Festival de jazz de légende, Juan-les-Pins a, pour son 50e anniversaire, répondu à l’attente d’un public venu encore plus nombreux. On y était.
Juan-les-Pins, plus ancien festival en activité d’Europe, c’est un peu l’événement annuel sur la Côte d’Azur, La Mecque de la note bleue, le festival où il est difficile de citer une star qui n’y soit pas venue : Louis Armstrong, Ray Charles, Ella Fitzgerald, Miles Davis, Dizzy Gillespie, John coltrane, Stan Getz, Benny Goodman, Fats Domino, Nina simone, Count Basie Sonny Rollins, BB King, dans le désordre et en oubliant une noria de stars… Sans compter toutes les animations annexes : une trenatine de concerts en festival « off » sur les places d’Antibes et de Juan, expositions, douze soirées au « Garden Beach Hotel » avec entrée libre et, en ouverture, la cérémonie des « Victoires de la Musique » retransmise par France 3.

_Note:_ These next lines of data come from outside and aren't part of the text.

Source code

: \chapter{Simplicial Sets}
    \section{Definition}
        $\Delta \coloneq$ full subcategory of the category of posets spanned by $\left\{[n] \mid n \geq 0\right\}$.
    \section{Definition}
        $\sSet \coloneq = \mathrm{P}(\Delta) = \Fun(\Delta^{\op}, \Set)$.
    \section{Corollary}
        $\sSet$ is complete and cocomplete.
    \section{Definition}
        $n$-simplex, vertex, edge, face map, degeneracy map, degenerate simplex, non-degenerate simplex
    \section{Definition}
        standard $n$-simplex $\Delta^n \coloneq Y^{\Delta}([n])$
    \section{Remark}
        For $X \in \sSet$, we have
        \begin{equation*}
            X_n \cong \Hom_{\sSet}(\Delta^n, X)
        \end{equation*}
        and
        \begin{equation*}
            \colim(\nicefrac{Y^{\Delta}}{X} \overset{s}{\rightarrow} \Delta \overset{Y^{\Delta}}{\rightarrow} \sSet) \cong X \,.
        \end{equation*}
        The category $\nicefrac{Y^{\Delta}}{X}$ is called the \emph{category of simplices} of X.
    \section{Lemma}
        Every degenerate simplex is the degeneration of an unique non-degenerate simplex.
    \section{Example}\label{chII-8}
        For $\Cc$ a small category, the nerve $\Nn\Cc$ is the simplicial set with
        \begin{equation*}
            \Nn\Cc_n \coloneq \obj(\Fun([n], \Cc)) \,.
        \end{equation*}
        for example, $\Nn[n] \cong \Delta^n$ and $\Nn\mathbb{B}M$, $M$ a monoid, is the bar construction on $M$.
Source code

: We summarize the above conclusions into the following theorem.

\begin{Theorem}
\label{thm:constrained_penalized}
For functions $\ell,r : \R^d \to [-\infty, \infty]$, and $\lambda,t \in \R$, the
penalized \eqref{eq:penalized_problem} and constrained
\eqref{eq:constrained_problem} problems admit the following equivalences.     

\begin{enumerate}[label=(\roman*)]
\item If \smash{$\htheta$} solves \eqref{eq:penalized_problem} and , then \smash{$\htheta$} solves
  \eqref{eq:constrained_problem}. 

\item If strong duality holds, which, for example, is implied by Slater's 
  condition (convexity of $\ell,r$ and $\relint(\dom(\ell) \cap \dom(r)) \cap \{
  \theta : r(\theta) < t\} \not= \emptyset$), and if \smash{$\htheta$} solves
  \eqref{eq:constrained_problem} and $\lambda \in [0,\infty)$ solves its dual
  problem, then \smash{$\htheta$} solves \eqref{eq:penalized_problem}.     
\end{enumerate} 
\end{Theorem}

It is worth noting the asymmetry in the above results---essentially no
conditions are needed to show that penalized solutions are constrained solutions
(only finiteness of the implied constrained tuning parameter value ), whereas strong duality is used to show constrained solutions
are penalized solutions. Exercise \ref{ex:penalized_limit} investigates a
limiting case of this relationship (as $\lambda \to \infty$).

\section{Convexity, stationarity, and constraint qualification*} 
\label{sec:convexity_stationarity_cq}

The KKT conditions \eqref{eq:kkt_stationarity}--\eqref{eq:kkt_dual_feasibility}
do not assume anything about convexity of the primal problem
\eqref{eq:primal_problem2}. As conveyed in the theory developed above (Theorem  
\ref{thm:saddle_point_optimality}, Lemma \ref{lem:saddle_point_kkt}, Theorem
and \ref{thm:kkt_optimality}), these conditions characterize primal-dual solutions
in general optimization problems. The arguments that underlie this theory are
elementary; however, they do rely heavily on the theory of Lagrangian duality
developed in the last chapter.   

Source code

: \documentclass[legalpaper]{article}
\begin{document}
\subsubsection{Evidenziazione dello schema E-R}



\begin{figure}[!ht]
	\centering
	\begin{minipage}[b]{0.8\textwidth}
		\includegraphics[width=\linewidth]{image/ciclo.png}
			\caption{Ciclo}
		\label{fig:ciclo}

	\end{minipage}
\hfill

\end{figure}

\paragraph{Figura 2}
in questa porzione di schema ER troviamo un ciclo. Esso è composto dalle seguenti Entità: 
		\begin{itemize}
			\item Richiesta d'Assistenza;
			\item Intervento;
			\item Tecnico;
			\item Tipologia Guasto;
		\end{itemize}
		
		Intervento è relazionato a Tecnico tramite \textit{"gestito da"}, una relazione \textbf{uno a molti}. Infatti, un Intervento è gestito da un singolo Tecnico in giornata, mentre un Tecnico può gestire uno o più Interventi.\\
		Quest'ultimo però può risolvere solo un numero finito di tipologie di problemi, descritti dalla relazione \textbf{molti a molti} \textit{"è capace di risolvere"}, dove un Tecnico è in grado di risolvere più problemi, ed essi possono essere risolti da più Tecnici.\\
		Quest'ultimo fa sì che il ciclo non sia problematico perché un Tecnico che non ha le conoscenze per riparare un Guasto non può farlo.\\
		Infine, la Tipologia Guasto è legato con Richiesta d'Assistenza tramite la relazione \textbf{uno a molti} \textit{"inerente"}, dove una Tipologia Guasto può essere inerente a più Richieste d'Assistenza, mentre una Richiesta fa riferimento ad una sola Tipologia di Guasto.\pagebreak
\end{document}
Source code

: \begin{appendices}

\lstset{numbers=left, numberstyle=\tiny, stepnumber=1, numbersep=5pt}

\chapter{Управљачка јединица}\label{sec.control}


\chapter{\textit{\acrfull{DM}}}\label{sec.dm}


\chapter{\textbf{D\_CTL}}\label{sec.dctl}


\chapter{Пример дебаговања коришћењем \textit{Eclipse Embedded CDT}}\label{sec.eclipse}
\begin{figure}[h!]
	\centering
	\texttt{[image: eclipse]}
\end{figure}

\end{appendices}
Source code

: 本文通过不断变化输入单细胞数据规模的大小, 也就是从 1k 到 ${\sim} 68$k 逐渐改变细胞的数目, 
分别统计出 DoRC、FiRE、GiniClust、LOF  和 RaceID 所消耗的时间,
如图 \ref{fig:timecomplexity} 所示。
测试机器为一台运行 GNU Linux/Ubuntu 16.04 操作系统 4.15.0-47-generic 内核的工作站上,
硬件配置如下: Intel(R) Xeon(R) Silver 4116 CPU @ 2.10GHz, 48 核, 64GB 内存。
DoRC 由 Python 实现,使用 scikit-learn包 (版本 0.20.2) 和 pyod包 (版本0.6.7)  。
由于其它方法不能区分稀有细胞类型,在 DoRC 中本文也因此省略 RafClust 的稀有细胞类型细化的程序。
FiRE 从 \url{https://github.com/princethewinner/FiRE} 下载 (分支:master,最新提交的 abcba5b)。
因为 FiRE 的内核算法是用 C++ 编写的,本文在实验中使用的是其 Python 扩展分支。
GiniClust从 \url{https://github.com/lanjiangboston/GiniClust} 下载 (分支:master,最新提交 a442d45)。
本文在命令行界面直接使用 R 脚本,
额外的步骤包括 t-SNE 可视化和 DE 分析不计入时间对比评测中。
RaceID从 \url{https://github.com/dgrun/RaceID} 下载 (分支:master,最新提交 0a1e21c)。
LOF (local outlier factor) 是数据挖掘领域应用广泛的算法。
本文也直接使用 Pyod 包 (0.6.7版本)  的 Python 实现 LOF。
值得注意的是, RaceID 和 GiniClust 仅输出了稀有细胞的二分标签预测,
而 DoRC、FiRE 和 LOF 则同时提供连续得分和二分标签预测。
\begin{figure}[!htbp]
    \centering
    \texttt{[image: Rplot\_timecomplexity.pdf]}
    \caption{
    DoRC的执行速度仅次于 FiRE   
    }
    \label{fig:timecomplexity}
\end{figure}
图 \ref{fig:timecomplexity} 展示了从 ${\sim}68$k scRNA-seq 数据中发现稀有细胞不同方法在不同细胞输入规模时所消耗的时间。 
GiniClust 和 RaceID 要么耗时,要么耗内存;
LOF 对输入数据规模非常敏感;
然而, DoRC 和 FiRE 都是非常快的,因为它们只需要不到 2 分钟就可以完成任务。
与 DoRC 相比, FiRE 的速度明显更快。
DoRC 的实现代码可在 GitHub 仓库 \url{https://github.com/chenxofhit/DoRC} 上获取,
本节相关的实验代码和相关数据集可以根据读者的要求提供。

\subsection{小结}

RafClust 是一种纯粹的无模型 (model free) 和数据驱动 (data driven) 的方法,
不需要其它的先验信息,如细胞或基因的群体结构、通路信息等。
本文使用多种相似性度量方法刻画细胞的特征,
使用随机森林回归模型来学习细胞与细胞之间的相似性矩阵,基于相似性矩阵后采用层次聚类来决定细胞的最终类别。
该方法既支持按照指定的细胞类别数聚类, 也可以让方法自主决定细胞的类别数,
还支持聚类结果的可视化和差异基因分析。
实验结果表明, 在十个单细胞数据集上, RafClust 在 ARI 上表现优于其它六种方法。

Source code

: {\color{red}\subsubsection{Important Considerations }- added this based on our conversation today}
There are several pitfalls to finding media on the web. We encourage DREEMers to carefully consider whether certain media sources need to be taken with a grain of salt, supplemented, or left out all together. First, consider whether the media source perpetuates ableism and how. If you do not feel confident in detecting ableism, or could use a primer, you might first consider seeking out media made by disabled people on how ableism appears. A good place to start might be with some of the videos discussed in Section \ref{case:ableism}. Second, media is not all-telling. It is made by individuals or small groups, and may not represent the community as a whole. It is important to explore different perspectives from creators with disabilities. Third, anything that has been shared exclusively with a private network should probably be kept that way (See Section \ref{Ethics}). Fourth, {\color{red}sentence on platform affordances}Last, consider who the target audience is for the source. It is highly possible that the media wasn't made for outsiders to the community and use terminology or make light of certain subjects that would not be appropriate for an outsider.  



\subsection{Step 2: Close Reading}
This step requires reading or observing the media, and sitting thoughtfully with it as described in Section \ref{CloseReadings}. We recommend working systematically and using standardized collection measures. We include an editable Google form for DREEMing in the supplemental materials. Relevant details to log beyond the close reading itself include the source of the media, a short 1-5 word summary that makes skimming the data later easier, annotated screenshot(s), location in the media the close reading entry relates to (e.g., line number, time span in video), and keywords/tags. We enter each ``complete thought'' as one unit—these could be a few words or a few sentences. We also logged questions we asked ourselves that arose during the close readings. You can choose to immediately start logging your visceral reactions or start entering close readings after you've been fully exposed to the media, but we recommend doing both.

Keith Jarrett à la balance
Pour sa 50e édition, Juan-les-Pins offrait une affiche de rêve avec, pour la 11e fois d’affilée, le trio de Keith Jarrett, Gary Peacock et Jack DeJohnnette, affiche d’autant plus alléchante que les concerts du trio se font rares. Citoyen d’honneur de Juan-les-Pins, Keith Jarrett réserve un traitement spécial à la station balnéaire : le public a le privilège d’assister au soundcheck du trio depuis le promenoir, en silence bien sûr et sans prendre de photos, un plus réservé aux quelques journalistes et photographes qui ont accès à l’avant-scène pour ce moment exceptionnel savouré par chacun à sa juste valeur.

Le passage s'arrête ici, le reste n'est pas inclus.